═════ Input records
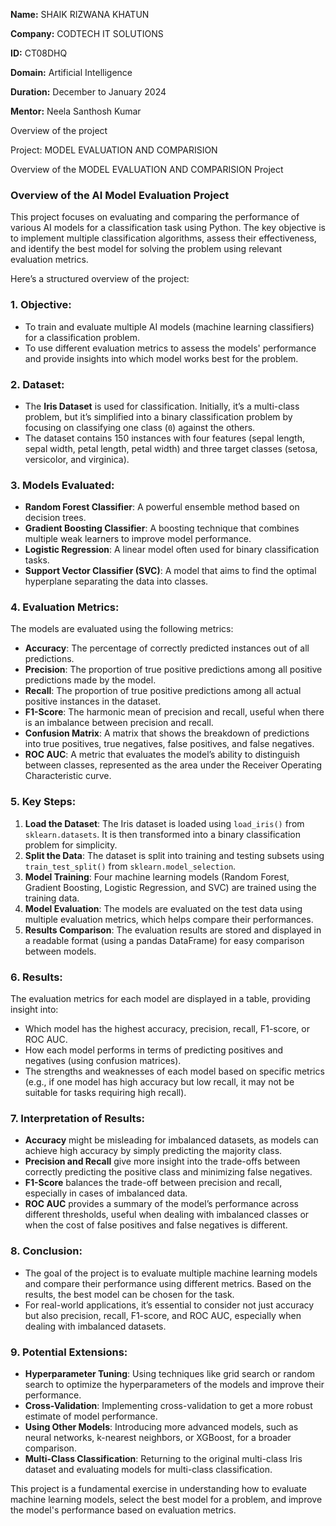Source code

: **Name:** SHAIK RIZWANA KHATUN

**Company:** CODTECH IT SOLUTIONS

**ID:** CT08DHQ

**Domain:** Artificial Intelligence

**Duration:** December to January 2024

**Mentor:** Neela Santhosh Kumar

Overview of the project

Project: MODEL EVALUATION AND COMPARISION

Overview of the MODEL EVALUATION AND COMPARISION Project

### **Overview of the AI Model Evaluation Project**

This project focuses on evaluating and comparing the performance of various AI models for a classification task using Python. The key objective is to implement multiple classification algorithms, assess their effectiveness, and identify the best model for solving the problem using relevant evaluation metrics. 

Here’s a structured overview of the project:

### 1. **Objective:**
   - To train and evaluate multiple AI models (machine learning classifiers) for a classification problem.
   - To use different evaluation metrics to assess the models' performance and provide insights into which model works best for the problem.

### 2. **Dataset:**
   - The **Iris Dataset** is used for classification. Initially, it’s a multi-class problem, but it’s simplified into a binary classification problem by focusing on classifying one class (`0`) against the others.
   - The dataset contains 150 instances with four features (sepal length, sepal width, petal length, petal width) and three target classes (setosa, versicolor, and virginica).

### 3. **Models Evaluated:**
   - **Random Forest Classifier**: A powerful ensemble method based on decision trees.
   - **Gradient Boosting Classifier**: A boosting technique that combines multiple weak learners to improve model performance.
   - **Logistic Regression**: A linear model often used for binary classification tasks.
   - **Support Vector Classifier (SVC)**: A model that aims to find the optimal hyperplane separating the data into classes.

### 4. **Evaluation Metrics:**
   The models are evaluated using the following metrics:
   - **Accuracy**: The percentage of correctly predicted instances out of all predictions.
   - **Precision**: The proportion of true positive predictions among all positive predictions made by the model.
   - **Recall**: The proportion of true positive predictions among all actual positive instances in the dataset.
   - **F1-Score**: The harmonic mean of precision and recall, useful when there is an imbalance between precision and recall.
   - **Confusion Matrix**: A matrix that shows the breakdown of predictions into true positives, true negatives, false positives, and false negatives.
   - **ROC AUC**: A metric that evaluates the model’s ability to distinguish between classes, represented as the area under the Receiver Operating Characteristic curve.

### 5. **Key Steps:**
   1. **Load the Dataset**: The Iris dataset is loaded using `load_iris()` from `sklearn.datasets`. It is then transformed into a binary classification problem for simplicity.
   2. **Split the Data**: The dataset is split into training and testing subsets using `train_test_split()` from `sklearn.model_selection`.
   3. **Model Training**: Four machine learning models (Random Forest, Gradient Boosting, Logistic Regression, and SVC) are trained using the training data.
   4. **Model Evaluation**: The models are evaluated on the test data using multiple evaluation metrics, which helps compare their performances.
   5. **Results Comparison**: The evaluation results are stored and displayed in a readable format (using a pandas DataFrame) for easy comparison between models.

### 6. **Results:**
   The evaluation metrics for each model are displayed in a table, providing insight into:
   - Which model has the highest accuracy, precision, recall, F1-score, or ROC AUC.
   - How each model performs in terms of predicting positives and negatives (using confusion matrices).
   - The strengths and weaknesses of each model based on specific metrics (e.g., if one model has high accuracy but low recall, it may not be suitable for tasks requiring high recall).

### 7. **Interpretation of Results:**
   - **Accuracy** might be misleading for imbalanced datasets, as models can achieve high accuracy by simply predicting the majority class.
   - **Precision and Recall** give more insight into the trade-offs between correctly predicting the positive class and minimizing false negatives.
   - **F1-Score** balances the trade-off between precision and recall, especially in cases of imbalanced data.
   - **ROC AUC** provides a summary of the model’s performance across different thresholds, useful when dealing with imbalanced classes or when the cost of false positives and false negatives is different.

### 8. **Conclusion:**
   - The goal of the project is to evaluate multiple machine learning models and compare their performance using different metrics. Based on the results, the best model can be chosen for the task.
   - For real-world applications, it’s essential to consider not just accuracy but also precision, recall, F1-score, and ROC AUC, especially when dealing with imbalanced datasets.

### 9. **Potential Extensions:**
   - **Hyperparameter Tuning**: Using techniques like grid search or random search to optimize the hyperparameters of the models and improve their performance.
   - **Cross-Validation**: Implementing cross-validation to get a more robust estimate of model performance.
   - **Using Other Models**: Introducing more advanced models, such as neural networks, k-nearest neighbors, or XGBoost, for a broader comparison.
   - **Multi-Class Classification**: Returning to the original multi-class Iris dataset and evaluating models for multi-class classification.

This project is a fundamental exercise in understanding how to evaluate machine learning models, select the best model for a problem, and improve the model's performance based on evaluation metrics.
══════════
═════ Input records
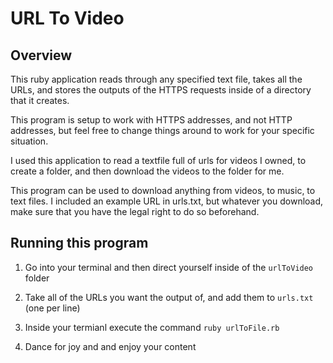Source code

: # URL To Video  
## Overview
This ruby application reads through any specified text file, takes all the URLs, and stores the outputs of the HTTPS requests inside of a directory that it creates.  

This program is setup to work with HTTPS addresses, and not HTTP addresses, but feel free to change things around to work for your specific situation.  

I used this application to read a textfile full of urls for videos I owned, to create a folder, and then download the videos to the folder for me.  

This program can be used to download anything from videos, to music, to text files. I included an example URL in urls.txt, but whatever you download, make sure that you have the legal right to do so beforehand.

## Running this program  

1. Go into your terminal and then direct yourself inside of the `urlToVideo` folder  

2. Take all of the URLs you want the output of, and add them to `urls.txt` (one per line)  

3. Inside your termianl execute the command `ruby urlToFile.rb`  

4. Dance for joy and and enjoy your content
══════════
● **Exercise prompt**:
In the material above, find the line containing "This program can" and the line containing "## Running this program", then write out exactly those two lines and every line between them, and nothing more.

● **The answer**:
This program can be used to download anything from videos, to music, to text files. I included an example URL in urls.txt, but whatever you download, make sure that you have the legal right to do so beforehand.

## Running this program  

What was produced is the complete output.